Rather, the D Block didn’t sell because of sky-high lease payments and onerous buildout requirements, investigators said.

The findings, published late Friday, vindicated Cyren Call Communications, a firm backed by Nextel co-founder Morgan O’Brien. That’s because allegations arose during the recent auction that Cyren Call played a role in the demise of frontrunner Frontline Wireless, which unexpectedly folded earlier this year. Some media reported that Cyren Call had demanded lease payments be paid to it, a for-profit business and adviser to the Public Safety Spectrum Trust (PSST). The PSST is a non-profit corporation that holds the FCC license for half of the D Block.

The speculations about Cyren Call and collusion were false, the Office of the Inspector General (OIG) found. Instead, Frontline Wireless investors lost confidence in the D Block plan when they examined all of the stipulations attached to it.

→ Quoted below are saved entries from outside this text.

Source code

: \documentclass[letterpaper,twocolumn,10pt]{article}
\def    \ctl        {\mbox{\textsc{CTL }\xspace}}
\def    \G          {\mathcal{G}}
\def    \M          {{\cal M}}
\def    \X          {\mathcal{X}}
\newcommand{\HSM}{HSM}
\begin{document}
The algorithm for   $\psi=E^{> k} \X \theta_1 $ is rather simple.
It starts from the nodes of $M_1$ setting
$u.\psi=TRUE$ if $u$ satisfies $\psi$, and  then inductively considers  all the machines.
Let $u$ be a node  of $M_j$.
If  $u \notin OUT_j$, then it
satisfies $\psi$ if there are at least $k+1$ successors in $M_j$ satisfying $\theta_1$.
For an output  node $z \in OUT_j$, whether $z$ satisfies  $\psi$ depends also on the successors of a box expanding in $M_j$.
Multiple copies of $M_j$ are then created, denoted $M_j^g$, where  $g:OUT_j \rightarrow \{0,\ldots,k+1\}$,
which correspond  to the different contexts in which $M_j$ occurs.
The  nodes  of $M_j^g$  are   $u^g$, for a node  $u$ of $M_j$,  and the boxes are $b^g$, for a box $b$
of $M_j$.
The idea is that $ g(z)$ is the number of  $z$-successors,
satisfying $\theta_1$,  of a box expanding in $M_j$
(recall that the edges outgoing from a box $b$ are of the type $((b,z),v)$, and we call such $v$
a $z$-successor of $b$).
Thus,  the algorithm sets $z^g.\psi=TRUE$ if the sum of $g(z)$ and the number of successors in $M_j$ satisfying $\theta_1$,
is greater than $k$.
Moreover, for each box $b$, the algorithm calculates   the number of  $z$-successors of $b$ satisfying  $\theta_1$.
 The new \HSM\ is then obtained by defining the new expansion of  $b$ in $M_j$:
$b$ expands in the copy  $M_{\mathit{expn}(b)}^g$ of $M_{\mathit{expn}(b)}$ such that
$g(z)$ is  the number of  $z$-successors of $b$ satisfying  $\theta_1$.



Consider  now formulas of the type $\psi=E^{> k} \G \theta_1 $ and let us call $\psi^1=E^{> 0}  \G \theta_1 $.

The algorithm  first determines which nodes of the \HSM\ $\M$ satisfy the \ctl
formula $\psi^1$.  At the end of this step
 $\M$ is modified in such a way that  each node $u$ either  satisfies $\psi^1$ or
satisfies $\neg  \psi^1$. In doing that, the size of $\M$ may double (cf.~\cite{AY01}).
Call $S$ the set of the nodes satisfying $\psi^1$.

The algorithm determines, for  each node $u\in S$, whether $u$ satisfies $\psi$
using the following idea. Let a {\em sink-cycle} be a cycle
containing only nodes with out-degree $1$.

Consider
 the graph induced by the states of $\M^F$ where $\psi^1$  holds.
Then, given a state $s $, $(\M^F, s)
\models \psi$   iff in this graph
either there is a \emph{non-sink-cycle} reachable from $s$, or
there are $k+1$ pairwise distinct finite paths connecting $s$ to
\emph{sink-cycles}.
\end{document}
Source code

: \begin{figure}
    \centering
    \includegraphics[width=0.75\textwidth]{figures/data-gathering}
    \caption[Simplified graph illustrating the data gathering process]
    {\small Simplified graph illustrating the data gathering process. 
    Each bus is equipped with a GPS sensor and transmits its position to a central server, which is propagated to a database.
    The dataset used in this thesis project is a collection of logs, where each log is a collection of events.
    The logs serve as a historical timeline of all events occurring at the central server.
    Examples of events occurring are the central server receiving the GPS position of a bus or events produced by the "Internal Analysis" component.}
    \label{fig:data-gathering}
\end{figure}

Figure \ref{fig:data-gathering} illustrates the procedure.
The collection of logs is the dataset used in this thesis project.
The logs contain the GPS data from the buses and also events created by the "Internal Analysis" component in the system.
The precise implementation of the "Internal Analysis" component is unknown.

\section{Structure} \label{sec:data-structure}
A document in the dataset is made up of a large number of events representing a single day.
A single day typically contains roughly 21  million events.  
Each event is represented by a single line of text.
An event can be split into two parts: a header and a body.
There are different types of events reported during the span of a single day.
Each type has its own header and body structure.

The FCC set aside the D Block as a public-private partnership. The winning bidder would have been required to build a national wireless broadband network that, during times of emergency, would be used exclusively by first responders. At all other times, the licensee could have used the spectrum for commercial purposes. Frontline Wireless, backed by former FCC Chairman Reed Hundt, was expected to bid for, and win, the D Block. But it became clear that wouldn’t happen when the company shuttered in early January.

In its report, the OIG explained what went wrong.

First, the lease payments were too high. The amounts were never written down, but Cyren Call told Frontline Wireless the amounts would range between $50 million and $55 million annually for 10 years, although the rates were negotiable, OIG reported.

But that wasn’t all.

“Frontline, as well as other entities interviewed, stated that the lease payment amount was only one of many factors it considered in deciding whether to participate in the D Block,” OIG staff wrote. “Witnesses from all of the entities interviewed also described a host of problems and concerns with the D Block that, as a whole, deterred their participation in the D Block.”

Frontline Wireless then learned of other conditions it hadn’t known. For example, the PSST said the D Block network’s quality of service had to be “much higher than that considered acceptable for commercial use,” the OIG said. First responders cannot deal with dropped calls, the PSST said. Developing such a network would have been more expensive than what other major providers have built. So in addition to the lease amount uncertainty, Frontline Wireless investors couldn’t justify the cost of a network that would exceed typical quality.

The number of first responders using the network, and the geographic coverage required, also were larger than Frontline Wireless had anticipated. On top of that, there were no guarantees that public safety or commercial users would sign up to use the system. That would have meant Frontline Wireless would compete against big-name carriers with no guarantee of sales.

Finally, Cyren Call, a for-profit business, wanted to be a MVNO for Frontline Wireless, serving as the sole contractor with public safety users. But Frontline Wireless feared it wouldn’t be able to reach all interested public safety users that way.

Combined, none of that appealed to investors. Frontline Wireless closed and the D Block didn’t sell during the eight-week auction. Qualcomm submitted the only bid for the block – far below the reserve price – and told OIG staff it did so to preserve its bidding eligibility. Qualcomm had hoped to sell its technology to Cyren Call.

Cyren Call and PSST both said in prepared statements they were glad they were cleared of any rule-breaking, and that they hoped to work with FCC on a re-auction of the D Block.

“We cannot afford to take our collective sight off the critical task of solving our nation’s public safety communications crisis,” Cyren Call’s O’Brien said.